If the hushed, inward Bon Iver of “For Emma, Forever Ago” and the fractured, forward-leaning Bon Iver of “22, A Million” marked opposite ends of a spectrum, “Afterglades” would land right in the middle. Not as a compromise, but as a line drawn between them. Restrained yet open, grounded yet forward-facing, the third album by Ontario-based thirty-something Tom Meikle moves steadily from bare essentials toward more refracted forms, bringing electronics into the picture as a natural extension rather than a break in tone.
A singer-songwriter and multi-instrumentalist, and the sole mind behind Mappe Of, Meikle returns after a long gap following “A Northern Star, A Perfect Stone” (2018) and “The Isle of Ailynn” (2019). The new record loosely frames itself as post-apocalyptic, but without any obsession with collapse. If anything, its mood leans quietly hopeful. The “afterglades” of the title — roughly, clearings that come after — are imagined spaces of possibility, future-facing scenes used to reflect back on the present. The lyrics sit comfortably between the everyday and the speculative, as if today were being recalled from a point just far enough ahead. The effect is slightly displaced, yet familiar, and more empathetic than detached.
Sonically, the album thrives on fine balance. “Spiritguide” opens gently, wrapped in chiming acoustic arpeggios, soft orchestral touches, and a strain of luminous melancholy that gradually gathers into choral shape. “Happiness In The Singularity” shifts gears, built on a fractured folktronic rhythm whose unhurried stop-start motion carries lines hovering between domestic memory and low-key sci-fi unease:
Tripping through the flashbacks
Watching old tapes by the staircase [...]
Aimless in the archives ’til an android comes to wake me
Memories on a hard drive ’til a solar flare will erase me.
Acoustic and digital, stretching time rather than volume
Guitar work sits at the album’s expressive core: skeletal but pointed phrases, edged with a fluid sharpness that brings Gastr del Sol to mind. On “Terraforming Moons”, the instrument folds in on itself in a near-Midwest emo solo, its looping insistence gradually opening out into something unexpectedly epic. The verse of “Honeyhaze” strips Americana down to its outline, openly channelling Justin Vernon, while “Watching A Chrysalis Form” and “All That’s Ever Mattered Is In This Greenhouse” drift into a slow, enveloping strain of progressive folk, more concerned with stretching time than building volume.
Tension comes to the surface on “A Scourge Laid Upon Earth”, where quiet/loud dynamics take over: a steady rhythmic build collides with dense layers of digitally saturated, granular guitars, suspending the track somewhere between synthetic colour and blinding natural light.

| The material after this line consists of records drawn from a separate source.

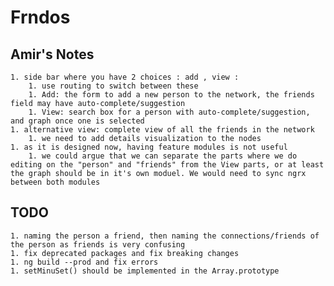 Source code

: # Frndos

## Amir's Notes

    1. side bar where you have 2 choices : add , view :
        1. use routing to switch between these 
        1. Add: the form to add a new person to the network, the friends field may have auto-complete/suggestion
        1. View: search box for a person with auto-complete/suggestion, and graph once one is selected
    1. alternative view: complete view of all the friends in the network
        1. we need to add details visualization to the nodes
    1. as it is designed now, having feature modules is not useful
        1. we could argue that we can separate the parts where we do editing on the "person" and "friends" from the View parts, or at least the graph should be in it's own moduel. We would need to sync ngrx between both modules

## TODO
    1. naming the person a friend, then naming the connections/friends of the person as friends is very confusing
    1. fix deprecated packages and fix breaking changes
    1. ng build --prod and fix errors
    1. setMinuSet() should be implemented in the Array.prototype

In the end, “Afterglades” feels less like a statement than a vantage point. It looks ahead to get a clearer read on the present, using distant scenarios to stay close to what actually leaves a mark. Even when the sound grows more mediated and layered, the writing never loses its human grounding. The album finds its balance in that unresolved space — between memory and projection, lived experience and technology. It doesn’t rush to clear things up. Instead, it lingers, letting the surface ripple.